Kemudian dia menawarkan senyum minta maaf.

“Sederhana saja… Aku menyewa seorang detektif swasta. Aku minta maaf karena harus menanggung semua masalah ini.”

"Apa kau serius…?"

“Aku tidak. Aku tidak bisa mengikutimu setelah konser sendirian. Jadi, aku menyewa agen detektif swasta terkenal untuk ... menyelidiki dugaan perselingkuhan 'pacar' ku. Dengan menggunakan 'pacar' aku bisa mempercayai mereka untuk melindungi privasi pelanggan mereka.”

Aku sangat malu.

"Apa yang akan kau lakukan jika aku tidak seperti yang kau pikirkan?"

“Aku memiliki keyakinan dengan apa yang sudah kulihat.”

"Kau tidak pernah meragukanku sedetik pun?"

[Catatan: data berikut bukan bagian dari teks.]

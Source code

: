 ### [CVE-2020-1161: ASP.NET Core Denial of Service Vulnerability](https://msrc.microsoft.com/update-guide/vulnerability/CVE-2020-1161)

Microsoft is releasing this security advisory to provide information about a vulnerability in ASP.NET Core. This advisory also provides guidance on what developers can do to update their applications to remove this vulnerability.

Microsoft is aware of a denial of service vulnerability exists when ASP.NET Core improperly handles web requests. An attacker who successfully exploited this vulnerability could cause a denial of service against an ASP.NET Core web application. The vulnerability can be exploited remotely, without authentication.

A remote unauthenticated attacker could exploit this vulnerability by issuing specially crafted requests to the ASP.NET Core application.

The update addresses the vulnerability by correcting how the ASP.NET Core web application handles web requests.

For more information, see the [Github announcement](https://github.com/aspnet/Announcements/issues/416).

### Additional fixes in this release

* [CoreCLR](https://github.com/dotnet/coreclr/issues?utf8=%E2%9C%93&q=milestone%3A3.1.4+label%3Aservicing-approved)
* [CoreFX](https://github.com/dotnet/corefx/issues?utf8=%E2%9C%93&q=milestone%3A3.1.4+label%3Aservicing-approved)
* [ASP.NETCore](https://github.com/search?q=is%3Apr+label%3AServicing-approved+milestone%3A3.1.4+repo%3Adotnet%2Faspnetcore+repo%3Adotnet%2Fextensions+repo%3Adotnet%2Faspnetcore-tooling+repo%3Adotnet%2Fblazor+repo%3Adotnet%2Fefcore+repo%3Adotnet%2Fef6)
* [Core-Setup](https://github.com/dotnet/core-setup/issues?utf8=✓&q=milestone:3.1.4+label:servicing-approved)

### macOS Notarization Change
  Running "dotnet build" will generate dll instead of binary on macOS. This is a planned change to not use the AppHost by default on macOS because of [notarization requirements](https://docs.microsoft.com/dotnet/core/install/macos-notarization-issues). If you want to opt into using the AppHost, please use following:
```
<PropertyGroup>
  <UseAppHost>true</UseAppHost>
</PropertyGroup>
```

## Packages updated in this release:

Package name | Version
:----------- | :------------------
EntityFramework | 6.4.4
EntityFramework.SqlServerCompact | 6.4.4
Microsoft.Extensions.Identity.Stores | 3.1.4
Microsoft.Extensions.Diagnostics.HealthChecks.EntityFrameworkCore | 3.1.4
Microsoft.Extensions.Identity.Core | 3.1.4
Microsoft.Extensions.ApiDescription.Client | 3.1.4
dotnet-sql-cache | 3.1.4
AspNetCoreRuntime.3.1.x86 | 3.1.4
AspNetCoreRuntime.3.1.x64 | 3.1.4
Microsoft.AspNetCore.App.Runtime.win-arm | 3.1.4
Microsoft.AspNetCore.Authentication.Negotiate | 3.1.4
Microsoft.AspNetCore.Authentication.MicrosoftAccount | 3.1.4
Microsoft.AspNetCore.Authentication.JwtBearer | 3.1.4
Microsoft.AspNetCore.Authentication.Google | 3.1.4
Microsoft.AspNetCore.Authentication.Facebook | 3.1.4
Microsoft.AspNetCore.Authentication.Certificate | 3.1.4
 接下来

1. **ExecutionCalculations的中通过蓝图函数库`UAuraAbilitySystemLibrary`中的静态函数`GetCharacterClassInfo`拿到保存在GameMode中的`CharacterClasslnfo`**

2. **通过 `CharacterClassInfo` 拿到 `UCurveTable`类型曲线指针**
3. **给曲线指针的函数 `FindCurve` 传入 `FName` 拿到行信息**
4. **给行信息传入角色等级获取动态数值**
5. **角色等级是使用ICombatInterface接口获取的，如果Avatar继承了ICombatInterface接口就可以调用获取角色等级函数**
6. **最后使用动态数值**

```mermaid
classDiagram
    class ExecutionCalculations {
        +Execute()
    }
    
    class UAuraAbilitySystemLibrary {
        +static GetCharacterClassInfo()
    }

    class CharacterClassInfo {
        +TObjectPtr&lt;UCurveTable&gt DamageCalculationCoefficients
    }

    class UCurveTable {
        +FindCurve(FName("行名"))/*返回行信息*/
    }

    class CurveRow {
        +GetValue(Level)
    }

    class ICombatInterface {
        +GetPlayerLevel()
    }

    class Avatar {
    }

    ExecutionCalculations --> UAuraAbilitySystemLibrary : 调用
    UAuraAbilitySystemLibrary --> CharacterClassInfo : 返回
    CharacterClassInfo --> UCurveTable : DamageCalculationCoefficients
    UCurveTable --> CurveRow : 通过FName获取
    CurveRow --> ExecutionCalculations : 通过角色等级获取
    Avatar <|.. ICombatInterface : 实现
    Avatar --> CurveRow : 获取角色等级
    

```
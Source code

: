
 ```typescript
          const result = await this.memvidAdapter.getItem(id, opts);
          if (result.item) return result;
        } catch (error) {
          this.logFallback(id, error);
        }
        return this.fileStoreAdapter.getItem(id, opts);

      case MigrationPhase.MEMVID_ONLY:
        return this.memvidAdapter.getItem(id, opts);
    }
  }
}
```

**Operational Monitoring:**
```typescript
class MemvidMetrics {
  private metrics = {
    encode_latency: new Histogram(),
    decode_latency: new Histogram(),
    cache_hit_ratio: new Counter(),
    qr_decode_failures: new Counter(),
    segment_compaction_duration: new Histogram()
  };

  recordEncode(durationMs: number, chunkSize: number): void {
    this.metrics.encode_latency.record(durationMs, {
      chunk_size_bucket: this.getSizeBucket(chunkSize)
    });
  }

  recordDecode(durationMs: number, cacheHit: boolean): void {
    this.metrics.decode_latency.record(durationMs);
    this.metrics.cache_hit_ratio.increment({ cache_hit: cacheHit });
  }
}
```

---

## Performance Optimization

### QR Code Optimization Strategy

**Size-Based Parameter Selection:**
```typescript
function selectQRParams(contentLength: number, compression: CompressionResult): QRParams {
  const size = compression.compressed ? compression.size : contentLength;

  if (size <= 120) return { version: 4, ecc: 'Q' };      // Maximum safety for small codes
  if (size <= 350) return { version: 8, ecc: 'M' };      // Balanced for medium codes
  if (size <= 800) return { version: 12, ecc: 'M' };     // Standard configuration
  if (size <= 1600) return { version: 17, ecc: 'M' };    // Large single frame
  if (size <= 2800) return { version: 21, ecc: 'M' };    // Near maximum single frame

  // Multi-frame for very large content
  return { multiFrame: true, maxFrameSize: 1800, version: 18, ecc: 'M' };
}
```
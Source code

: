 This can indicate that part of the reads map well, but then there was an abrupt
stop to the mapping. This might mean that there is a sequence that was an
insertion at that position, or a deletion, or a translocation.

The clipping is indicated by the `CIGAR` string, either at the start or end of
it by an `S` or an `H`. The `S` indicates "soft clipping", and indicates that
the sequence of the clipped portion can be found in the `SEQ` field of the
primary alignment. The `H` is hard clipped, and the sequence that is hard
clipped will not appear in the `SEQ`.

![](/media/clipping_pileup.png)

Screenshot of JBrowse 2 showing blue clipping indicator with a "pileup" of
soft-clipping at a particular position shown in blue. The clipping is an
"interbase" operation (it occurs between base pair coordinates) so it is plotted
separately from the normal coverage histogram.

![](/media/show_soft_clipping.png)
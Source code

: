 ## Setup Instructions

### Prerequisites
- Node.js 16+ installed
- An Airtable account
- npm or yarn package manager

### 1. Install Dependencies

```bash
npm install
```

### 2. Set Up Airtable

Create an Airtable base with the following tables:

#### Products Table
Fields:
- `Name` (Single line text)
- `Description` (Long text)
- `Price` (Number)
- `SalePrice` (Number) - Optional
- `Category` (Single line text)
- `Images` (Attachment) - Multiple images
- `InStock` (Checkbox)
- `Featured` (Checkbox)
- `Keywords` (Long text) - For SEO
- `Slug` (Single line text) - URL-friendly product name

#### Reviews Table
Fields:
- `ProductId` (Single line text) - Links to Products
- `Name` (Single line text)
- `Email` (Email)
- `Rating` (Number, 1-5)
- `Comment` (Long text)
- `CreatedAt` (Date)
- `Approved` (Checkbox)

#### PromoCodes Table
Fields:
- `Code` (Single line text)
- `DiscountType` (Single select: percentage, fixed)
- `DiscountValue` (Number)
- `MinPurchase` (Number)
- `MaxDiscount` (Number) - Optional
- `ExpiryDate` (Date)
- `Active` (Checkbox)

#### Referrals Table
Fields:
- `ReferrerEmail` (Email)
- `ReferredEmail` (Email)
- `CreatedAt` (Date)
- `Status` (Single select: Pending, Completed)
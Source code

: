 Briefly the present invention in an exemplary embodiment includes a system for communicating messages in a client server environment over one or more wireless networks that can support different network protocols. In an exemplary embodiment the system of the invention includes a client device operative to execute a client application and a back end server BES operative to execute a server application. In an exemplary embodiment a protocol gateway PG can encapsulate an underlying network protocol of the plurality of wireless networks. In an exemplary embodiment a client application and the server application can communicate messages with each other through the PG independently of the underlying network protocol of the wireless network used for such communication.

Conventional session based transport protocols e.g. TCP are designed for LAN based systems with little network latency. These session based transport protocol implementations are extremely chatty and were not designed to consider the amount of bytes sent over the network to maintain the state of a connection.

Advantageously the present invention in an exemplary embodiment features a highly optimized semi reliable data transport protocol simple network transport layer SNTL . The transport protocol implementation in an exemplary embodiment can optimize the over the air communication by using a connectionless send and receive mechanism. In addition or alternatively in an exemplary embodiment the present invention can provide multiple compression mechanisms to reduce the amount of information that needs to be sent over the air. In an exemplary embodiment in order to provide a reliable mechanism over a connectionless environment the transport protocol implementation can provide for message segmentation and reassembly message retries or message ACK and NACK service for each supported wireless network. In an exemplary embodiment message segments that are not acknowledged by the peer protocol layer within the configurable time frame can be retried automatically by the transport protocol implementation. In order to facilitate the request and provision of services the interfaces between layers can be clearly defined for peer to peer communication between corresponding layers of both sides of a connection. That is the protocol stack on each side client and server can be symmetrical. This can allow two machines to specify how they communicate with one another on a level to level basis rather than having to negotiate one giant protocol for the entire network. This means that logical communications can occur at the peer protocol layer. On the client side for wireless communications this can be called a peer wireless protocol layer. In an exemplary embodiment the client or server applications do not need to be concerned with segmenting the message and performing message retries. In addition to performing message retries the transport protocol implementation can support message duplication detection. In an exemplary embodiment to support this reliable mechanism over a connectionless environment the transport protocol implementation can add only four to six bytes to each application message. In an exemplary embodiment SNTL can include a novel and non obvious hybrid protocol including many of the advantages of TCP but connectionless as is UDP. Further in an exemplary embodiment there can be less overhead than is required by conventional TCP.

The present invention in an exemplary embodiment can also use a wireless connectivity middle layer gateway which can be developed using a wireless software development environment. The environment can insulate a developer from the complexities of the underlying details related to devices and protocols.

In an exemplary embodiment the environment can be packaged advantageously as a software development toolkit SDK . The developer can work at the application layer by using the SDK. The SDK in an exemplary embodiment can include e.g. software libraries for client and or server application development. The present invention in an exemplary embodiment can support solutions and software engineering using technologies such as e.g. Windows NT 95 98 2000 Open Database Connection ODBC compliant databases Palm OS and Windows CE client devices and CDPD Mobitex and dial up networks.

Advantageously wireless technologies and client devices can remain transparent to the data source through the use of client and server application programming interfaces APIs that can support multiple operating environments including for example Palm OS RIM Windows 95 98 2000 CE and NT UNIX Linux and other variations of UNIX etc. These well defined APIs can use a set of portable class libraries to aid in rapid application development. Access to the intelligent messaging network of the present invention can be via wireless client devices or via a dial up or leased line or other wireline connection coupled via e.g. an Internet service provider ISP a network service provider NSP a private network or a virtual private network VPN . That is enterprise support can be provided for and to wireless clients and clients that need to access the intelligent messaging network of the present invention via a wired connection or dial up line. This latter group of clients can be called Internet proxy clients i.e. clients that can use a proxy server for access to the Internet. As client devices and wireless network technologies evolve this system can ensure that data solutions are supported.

"Iya. Karena… aku sempurna. ”

"…Jadi begitu."

Ketika Akira mengatakannya dengan sangat percaya diri, aku tidak tahu harus berkata apa.

Aku terdiam beberapa saat saat memproses informasi mengejutkan yang baru saja dia ungkapkan.

Dia duduk di sofa, tidak bergerak, tatapannya menembus langit-langit seolah mengatakan dia akan menunggu sampai aku siap.

Sejujurnya, aku tidak yakin apakah aku bisa mempercayai apa yang dia katakan. Semuanya tampak terlalu mengada-ada sehingga… Aku akan lebih mudah mempercayainya jika dia berkata, “Ini adalah kejutan!”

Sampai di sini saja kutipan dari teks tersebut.